**Task to carry out:** From the entries below, transcribe exactly the lines between the line holding "1. **Default Alert" and the line holding "- High Power", inclusive; skip all other lines.

***** Source data

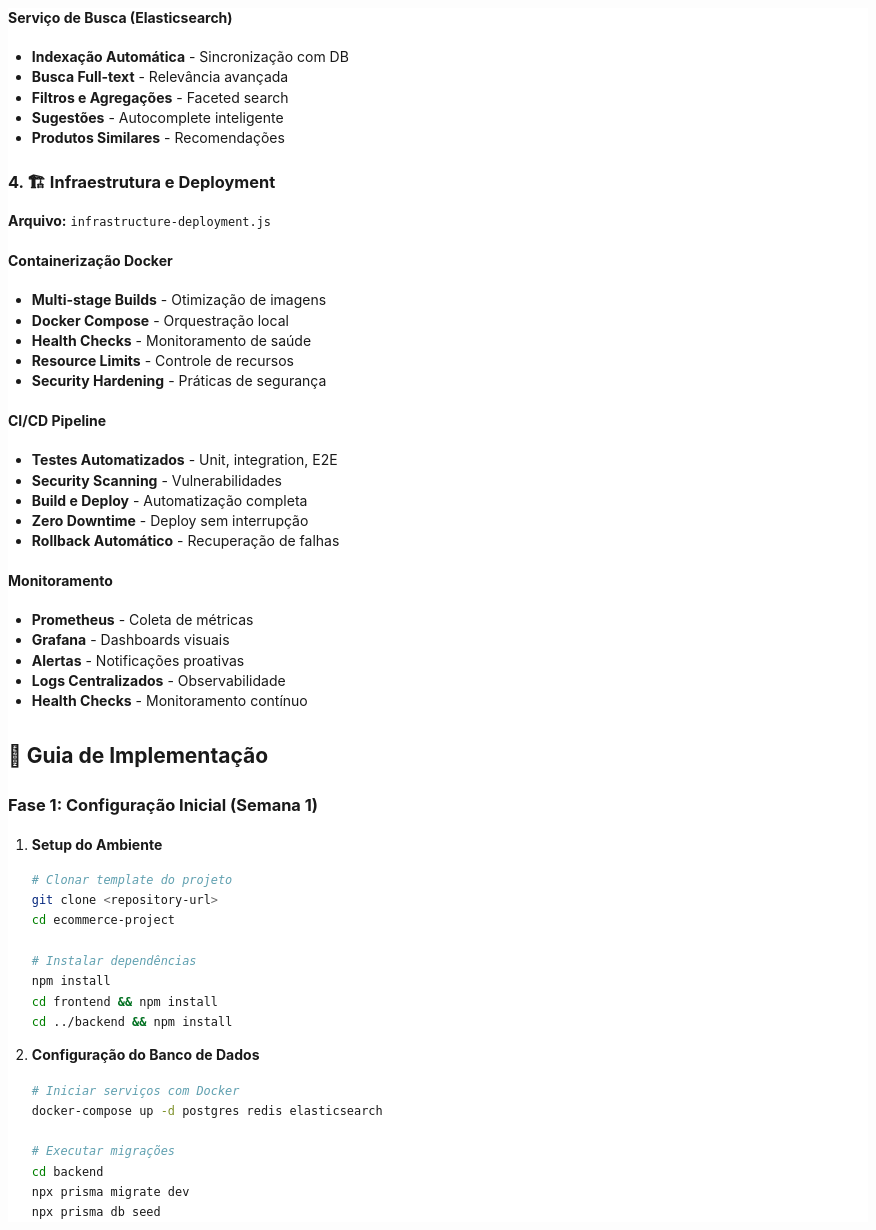 #### Serviço de Busca (Elasticsearch)
- **Indexação Automática** - Sincronização com DB
- **Busca Full-text** - Relevância avançada
- **Filtros e Agregações** - Faceted search
- **Sugestões** - Autocomplete inteligente
- **Produtos Similares** - Recomendações

### 4. 🏗️ Infraestrutura e Deployment

**Arquivo:** `infrastructure-deployment.js`

#### Containerização Docker
- **Multi-stage Builds** - Otimização de imagens
- **Docker Compose** - Orquestração local
- **Health Checks** - Monitoramento de saúde
- **Resource Limits** - Controle de recursos
- **Security Hardening** - Práticas de segurança

#### CI/CD Pipeline
- **Testes Automatizados** - Unit, integration, E2E
- **Security Scanning** - Vulnerabilidades
- **Build e Deploy** - Automatização completa
- **Zero Downtime** - Deploy sem interrupção
- **Rollback Automático** - Recuperação de falhas

#### Monitoramento
- **Prometheus** - Coleta de métricas
- **Grafana** - Dashboards visuais
- **Alertas** - Notificações proativas
- **Logs Centralizados** - Observabilidade
- **Health Checks** - Monitoramento contínuo

## 🚀 Guia de Implementação

### Fase 1: Configuração Inicial (Semana 1)

1. **Setup do Ambiente**
   ```bash
   # Clonar template do projeto
   git clone <repository-url>
   cd ecommerce-project
   
   # Instalar dependências
   npm install
   cd frontend && npm install
   cd ../backend && npm install
   ```

2. **Configuração do Banco de Dados**
   ```bash
   # Iniciar serviços com Docker
   docker-compose up -d postgres redis elasticsearch
   
   # Executar migrações
   cd backend
   npx prisma migrate dev
   npx prisma db seed
   ```
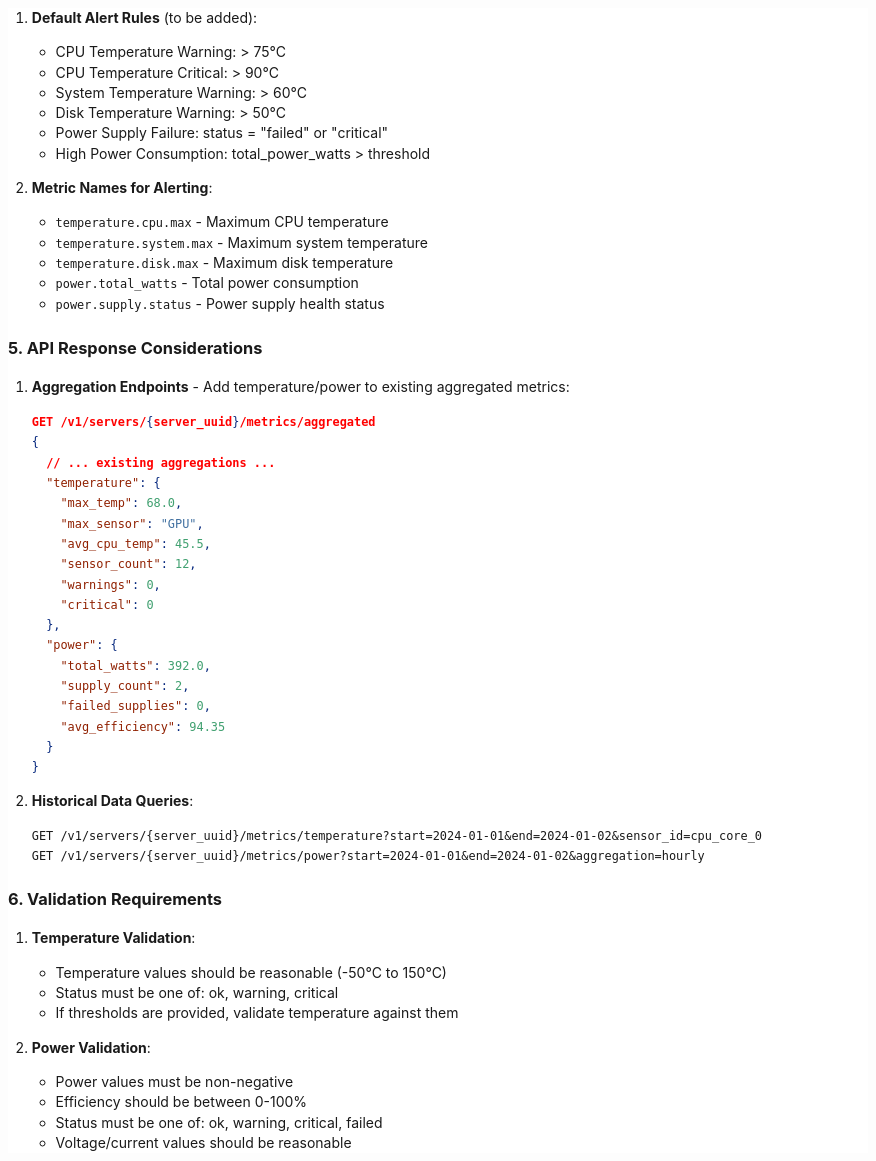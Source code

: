 1. **Default Alert Rules** (to be added):
   - CPU Temperature Warning: > 75°C
   - CPU Temperature Critical: > 90°C
   - System Temperature Warning: > 60°C
   - Disk Temperature Warning: > 50°C
   - Power Supply Failure: status = "failed" or "critical"
   - High Power Consumption: total_power_watts > threshold

2. **Metric Names for Alerting**:
   - `temperature.cpu.max` - Maximum CPU temperature
   - `temperature.system.max` - Maximum system temperature
   - `temperature.disk.max` - Maximum disk temperature
   - `power.total_watts` - Total power consumption
   - `power.supply.status` - Power supply health status

### 5. API Response Considerations

1. **Aggregation Endpoints** - Add temperature/power to existing aggregated metrics:
   ```json
   GET /v1/servers/{server_uuid}/metrics/aggregated
   {
     // ... existing aggregations ...
     "temperature": {
       "max_temp": 68.0,
       "max_sensor": "GPU",
       "avg_cpu_temp": 45.5,
       "sensor_count": 12,
       "warnings": 0,
       "critical": 0
     },
     "power": {
       "total_watts": 392.0,
       "supply_count": 2,
       "failed_supplies": 0,
       "avg_efficiency": 94.35
     }
   }
   ```

2. **Historical Data Queries**:
   ```
   GET /v1/servers/{server_uuid}/metrics/temperature?start=2024-01-01&end=2024-01-02&sensor_id=cpu_core_0
   GET /v1/servers/{server_uuid}/metrics/power?start=2024-01-01&end=2024-01-02&aggregation=hourly
   ```

### 6. Validation Requirements

1. **Temperature Validation**:
   - Temperature values should be reasonable (-50°C to 150°C)
   - Status must be one of: ok, warning, critical
   - If thresholds are provided, validate temperature against them

2. **Power Validation**:
   - Power values must be non-negative
   - Efficiency should be between 0-100%
   - Status must be one of: ok, warning, critical, failed
   - Voltage/current values should be reasonable
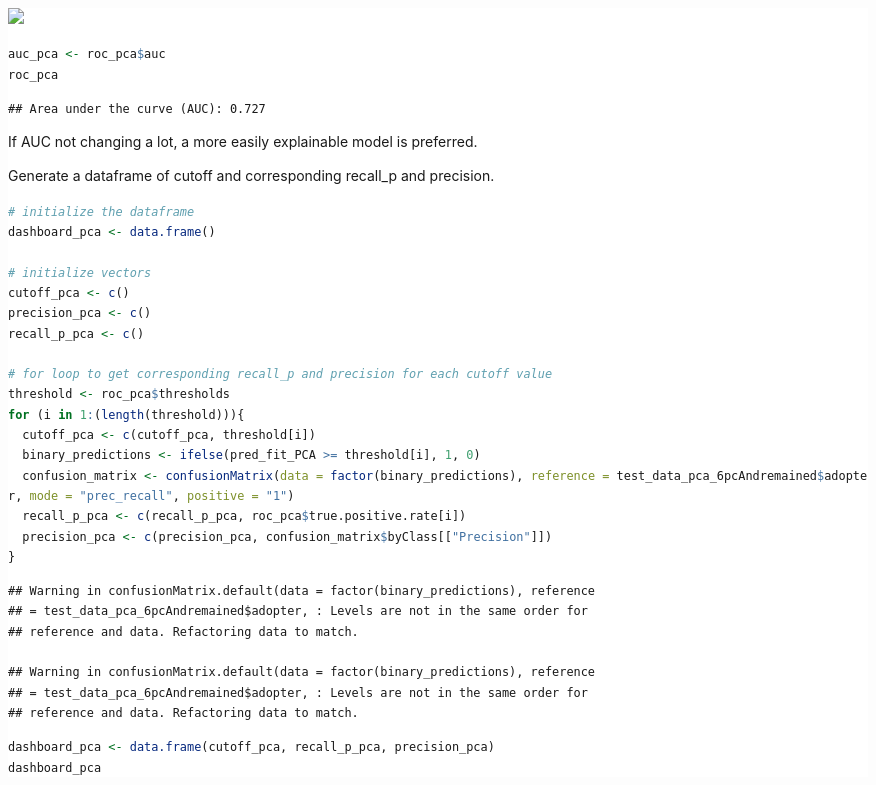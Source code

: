 ![](Predictive_Analysis_on_Premium_Subscriber_Conversion_in_Social_Networking_Streaming_Industry_files/figure-gfm/unnamed-chunk-22-1.png)

``` r
auc_pca <- roc_pca$auc
roc_pca
```

    ## Area under the curve (AUC): 0.727

If AUC not changing a lot, a more easily explainable model is preferred.

Generate a dataframe of cutoff and corresponding recall_p and precision.

``` r
# initialize the dataframe 
dashboard_pca <- data.frame()

# initialize vectors
cutoff_pca <- c()
precision_pca <- c()
recall_p_pca <- c()

# for loop to get corresponding recall_p and precision for each cutoff value
threshold <- roc_pca$thresholds
for (i in 1:(length(threshold))){
  cutoff_pca <- c(cutoff_pca, threshold[i])
  binary_predictions <- ifelse(pred_fit_PCA >= threshold[i], 1, 0)
  confusion_matrix <- confusionMatrix(data = factor(binary_predictions), reference = test_data_pca_6pcAndremained$adopter, mode = "prec_recall", positive = "1")
  recall_p_pca <- c(recall_p_pca, roc_pca$true.positive.rate[i])
  precision_pca <- c(precision_pca, confusion_matrix$byClass[["Precision"]]) 
}
```

    ## Warning in confusionMatrix.default(data = factor(binary_predictions), reference
    ## = test_data_pca_6pcAndremained$adopter, : Levels are not in the same order for
    ## reference and data. Refactoring data to match.

    ## Warning in confusionMatrix.default(data = factor(binary_predictions), reference
    ## = test_data_pca_6pcAndremained$adopter, : Levels are not in the same order for
    ## reference and data. Refactoring data to match.

``` r
dashboard_pca <- data.frame(cutoff_pca, recall_p_pca, precision_pca)
dashboard_pca
```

**********

**Answer for this exercise:**
: 1. **Default Alert Rules** (to be added):
   - CPU Temperature Warning: > 75°C
   - CPU Temperature Critical: > 90°C
   - System Temperature Warning: > 60°C
   - Disk Temperature Warning: > 50°C
   - Power Supply Failure: status = "failed" or "critical"
   - High Power Consumption: total_power_watts > threshold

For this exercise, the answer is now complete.